Lagging, buffering and freezing behaviour in DS402 motor control with PDOs

lkm1321 commented 9 months ago

Hi,

I'm observing strange buffering + freezing behaviour in motor control with DS402.

We have 8 motors, 4 in velocity mode (mode 2), and 4 in cyclic synchronous position or profiled position mode (mode 1 or 8). All target positions/velocities have been mapped to RPDOs, and we can see that in cansniffer output. The bus operates at 500kbps with a PEAK PCI module with vendor-supplied kernel driver. We have previously worked with 4 motors in velocity modes quite successfully using the same motor drive vendor + PEAK PCI + ros_canopen.

We have a non-CANOpen joystick controlling these motors through ros_control. After sending ~30s of commands with joystick, the commands seem to pile up in that the motors execute previous joystick commands for a very long time after commands are no longer sent or a zero command is sent (~1 min). The joystick publishes at around 40 Hz. For us, the desired behaviour is to always follow the latest joystick command even if that means dropping some messages.

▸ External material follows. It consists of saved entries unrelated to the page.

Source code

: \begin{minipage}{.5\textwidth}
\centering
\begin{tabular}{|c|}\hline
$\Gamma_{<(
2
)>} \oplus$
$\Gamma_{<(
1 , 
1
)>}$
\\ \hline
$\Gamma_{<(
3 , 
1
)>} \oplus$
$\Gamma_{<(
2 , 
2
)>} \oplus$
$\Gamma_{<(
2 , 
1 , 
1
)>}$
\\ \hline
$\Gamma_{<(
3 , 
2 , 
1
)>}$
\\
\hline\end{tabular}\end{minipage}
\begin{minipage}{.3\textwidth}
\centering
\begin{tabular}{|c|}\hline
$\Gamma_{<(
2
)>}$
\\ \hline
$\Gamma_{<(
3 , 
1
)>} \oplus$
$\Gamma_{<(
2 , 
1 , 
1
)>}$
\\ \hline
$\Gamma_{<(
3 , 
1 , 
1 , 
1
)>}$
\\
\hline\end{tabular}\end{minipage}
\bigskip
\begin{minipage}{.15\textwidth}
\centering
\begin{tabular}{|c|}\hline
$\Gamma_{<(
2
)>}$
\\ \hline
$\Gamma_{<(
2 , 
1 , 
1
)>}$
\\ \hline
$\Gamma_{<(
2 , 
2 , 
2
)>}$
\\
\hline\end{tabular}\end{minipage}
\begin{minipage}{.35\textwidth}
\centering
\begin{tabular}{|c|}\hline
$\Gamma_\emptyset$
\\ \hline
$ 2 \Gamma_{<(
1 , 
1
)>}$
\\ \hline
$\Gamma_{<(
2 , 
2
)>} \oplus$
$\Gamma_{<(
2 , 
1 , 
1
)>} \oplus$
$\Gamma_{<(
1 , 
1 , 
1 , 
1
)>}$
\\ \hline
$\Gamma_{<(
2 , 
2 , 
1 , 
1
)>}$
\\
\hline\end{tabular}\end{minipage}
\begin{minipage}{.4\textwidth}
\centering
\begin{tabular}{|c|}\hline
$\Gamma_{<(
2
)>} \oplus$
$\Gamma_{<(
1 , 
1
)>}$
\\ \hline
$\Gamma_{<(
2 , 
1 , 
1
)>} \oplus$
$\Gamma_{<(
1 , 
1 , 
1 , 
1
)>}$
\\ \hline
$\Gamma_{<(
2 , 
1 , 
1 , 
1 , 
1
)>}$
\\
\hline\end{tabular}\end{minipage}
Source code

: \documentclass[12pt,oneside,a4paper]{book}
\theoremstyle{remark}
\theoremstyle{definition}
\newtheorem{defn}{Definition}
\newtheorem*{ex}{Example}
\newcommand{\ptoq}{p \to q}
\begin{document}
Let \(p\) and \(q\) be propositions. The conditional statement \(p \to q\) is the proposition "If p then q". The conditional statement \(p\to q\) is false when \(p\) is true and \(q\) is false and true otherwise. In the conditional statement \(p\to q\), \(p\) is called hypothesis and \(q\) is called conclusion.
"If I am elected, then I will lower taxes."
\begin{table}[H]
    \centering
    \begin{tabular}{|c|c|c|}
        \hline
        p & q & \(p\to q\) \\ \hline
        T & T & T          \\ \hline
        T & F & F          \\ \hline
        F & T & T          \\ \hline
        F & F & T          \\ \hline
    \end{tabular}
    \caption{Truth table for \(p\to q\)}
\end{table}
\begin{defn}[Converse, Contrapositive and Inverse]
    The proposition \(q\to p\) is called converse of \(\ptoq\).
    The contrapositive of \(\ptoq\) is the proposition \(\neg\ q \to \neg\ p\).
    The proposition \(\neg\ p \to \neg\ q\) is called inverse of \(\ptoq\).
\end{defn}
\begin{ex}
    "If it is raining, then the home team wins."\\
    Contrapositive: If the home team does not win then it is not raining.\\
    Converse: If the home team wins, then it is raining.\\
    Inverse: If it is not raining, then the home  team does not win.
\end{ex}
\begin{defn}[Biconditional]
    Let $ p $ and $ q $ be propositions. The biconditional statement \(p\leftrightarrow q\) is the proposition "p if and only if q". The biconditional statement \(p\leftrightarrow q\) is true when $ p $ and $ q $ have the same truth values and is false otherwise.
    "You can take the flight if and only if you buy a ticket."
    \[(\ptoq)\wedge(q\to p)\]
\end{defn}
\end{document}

We believe this is an issue in either ros_canopen or the kernel because:

During the "piled-up" period, we do see changes in DS402 commands (the PDO values) from cansniffer output, so drive firmware is not the culprit and
Unloading the ros_control controller during the "piled-up" period does not stop the variations in DS402 commands, so four_wheel_steering_controller is not the culprit

We also tried placing debug statements inside the ros_control controller, and saw there are freezes in between update calls (I assume this runs on the same thread as the DS402 layer).

Can you suggest some places we can debug? Anywhere there are buffers that might be piling up, or mutex locks that may pile up with more nodes.

Thanks, Brian Lee

mathias-luedtke commented 9 months ago

It is hard to tell what's going on as every vendor handles things a little bit differently, but I will try to give some pointers.

cyclic synchronous position or profiled position mode (mode 1 or 8).

Do not use profiled position mode, it is not meant for updating the target constantly (-> use IP or CSP instead). It is meant to send only a single command and let the motor reach the target before send a new one. It works be filling a set-point buffer on the device, the length must be configured properly in the device or EDS. ros_canopen resets the buffer, but perhaps this is not working properly in your case.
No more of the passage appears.